Based on the most commonly reported visual and vision-related symptoms reported by people with ME/CFS, Dr Hutchinson’s investigations will be primarily concerned with two main categories of visual impairment:

  1. heightened visual awareness, of which hypersensitivity to light and difficulty suppressing irrelevant background visual information are the main subjective visual symptoms;
  2. eye-movement problems, of which difficulty focusing on images or tracking objects are the major subjective visual symptoms.

 

Each of these aspects will be investigated in a series of specialist ophthalmic examinations used in the Vision and Language Research Laboratory.

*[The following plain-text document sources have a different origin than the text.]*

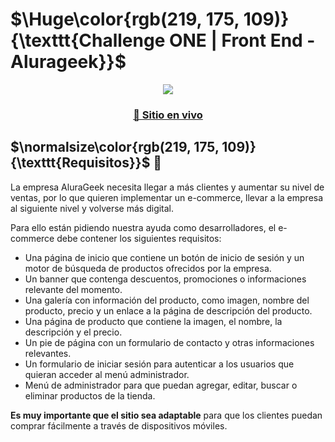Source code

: # $\Huge\color{rgb(219, 175, 109)}{\texttt{Challenge ONE | Front End -  Alurageek}}$

<div align="center">
<img src="./assets/images/alurageek-preview.jpg"></img>
  <h3>
    <a href="https://blackpachamame.github.io/desafíos-oracle/alurageek/">
      🙊 Sitio en vivo
    </a>
  </h3>
</div>

## $\normalsize\color{rgb(219, 175, 109)}{\texttt{Requisitos}}$ 📌

La empresa AluraGeek necesita llegar a más clientes y aumentar su nivel de ventas, por lo que quieren implementar un e-commerce, llevar a la empresa al siguiente nivel y volverse más digital.

Para ello están pidiendo nuestra ayuda como desarrolladores, el e-commerce debe contener los siguientes requisitos:

- Una página de inicio que contiene un botón de inicio de sesión y un motor de búsqueda de productos ofrecidos por la empresa.
- Un banner que contenga descuentos, promociones o informaciones relevante del momento.
- Una galería con información del producto, como imagen, nombre del producto, precio y un enlace a la página de descripción del producto.
- Una página de producto que contiene la imagen, el nombre, la descripción y el precio.
- Un pie de página con un formulario de contacto y otras informaciones relevantes.
- Un formulario de iniciar sesión para autenticar a los usuarios que quieran acceder al menú administrador.
- Menú de administrador para que puedan agregar, editar, buscar o eliminar productos de la tienda.

**Es muy importante que el sitio sea adaptable** para que los clientes puedan comprar fácilmente a través de dispositivos móviles.
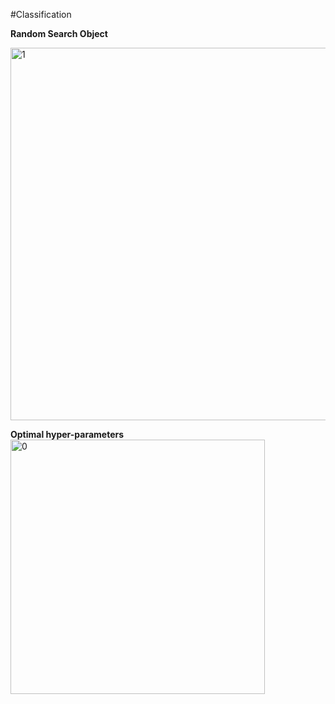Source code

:#Classification

**Random Search Object**

<img width="596" alt="1" src="https://github.com/user-attachments/assets/1c01e748-360e-499c-8d77-357a72d803e2">


**Optimal hyper-parameters**
<img width="407" alt="0" src="https://github.com/user-attachments/assets/197aed5c-b4c7-4307-9e14-b390d5b4f746">




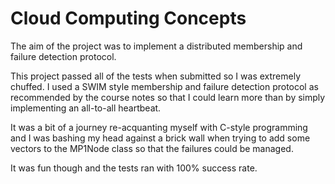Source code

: # Cloud Computing Concepts

The aim of the project was to implement a distributed membership and failure detection protocol.

This project passed all of the tests when submitted so I was extremely chuffed.  I used a SWIM style membership and failure detection protocol as recommended by the course notes so that I could learn more than by simply implementing an all-to-all heartbeat.

It was a bit of a journey re-acquanting myself with C-style programming and I was bashing my head against a brick wall when trying to add some vectors to the MP1Node class so that the failures could be managed.  

It was fun though and the tests ran with 100% success rate.
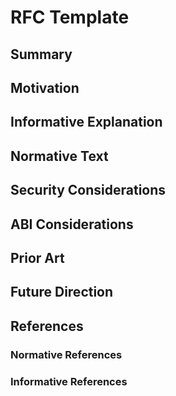 # RFC Template

## Summary

<!--include a brief (1-2) paragraph summary of the proposal-->

## Motivation

<!--Provide a more concrete reasoning for this proposal-->

## Informative Explanation

<!--Provide an informative explanation of proposal. 
This is intended to be read by someone who wishes to understand the proposal but may not have advanced technical background.
This section is intended for:
* People using the Lilium Operating System as a Software Developer
* People looking to understand the Lilium Operating System
* People looking to understand the Lilium Project as a whole

This section is not normative-->

## Normative Text

<!-- Define the proposal normatively. The final text of this section will become a part of the Lilium Operating System. 
This section is intended for:
* Implementors of the Operating System,
* People working on the Operating System definition itself,
* People working on Toolchains or Low-level (assembly) code for the Operating System,
* The Lilium Project Members itself (for policy proposals),
* People looking to obtain an advanced understanding of the Operating System.
-->

## Security Considerations

<!--If the proposal requires users and/or implementors to take anything into consideration for security reasons, document this here.-->

## ABI Considerations

<!--
If this proposal impacts either the Userspace or System Application Binary Interface, 
-->

## Prior Art

## Future Direction

<!--
Provide an informative explanation of any future possibilities.
-->

## References

### Normative References

<!--List all documents cited normatively here. 
A Normative Reference is a reference within the main text (Normative Text section, Security Considerations, or Registry Impacts) for the meaningful content within.
For example, if you use definitions from another specification, it would be a normative reference.
-->

### Informative References

<!--Include any documents cited to provide informative context only-->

For this initial study, a large group of ME/CFS patients (approximately 100) will be recruited from the Leicester area, and each patient will be assessed on their fulfilment of both the Fukuda 1994 and Canadian 2003 criteria. To prevent sampling bias, recruitment will be drawn equally from local ME support groups and via clinics in the Leicestershire NHS Partnership Trust, which take referrals from GPs in the area. For all experiments, participants with ME/CFS will be compared to a group of control subjects matched for age, education-level, sex, etc. As well as ophthalmic examinations, patients will complete a variety of outcome measures, including symptom severity and quality-of-life measurements, allowing associations to be examined between clinical status and any objectively identified visual deficits that are uncovered. The results might surprise us all, and might help delineate ME/CFS from other chronic illnesses and aid diagnosis.

Vision and Language Research Group at Leicester
The Vision and Language Group is a multidisciplinary group of researchers working on key issues in vision, visual cognition and language comprehension. Researchers in the group use a range of techniques including psychophysics, electrophysiology, computational modeling and eye movement recording to study sensory and cognitive processing in the brain from the level of individual neurons to the behaviour of the organism as a whole.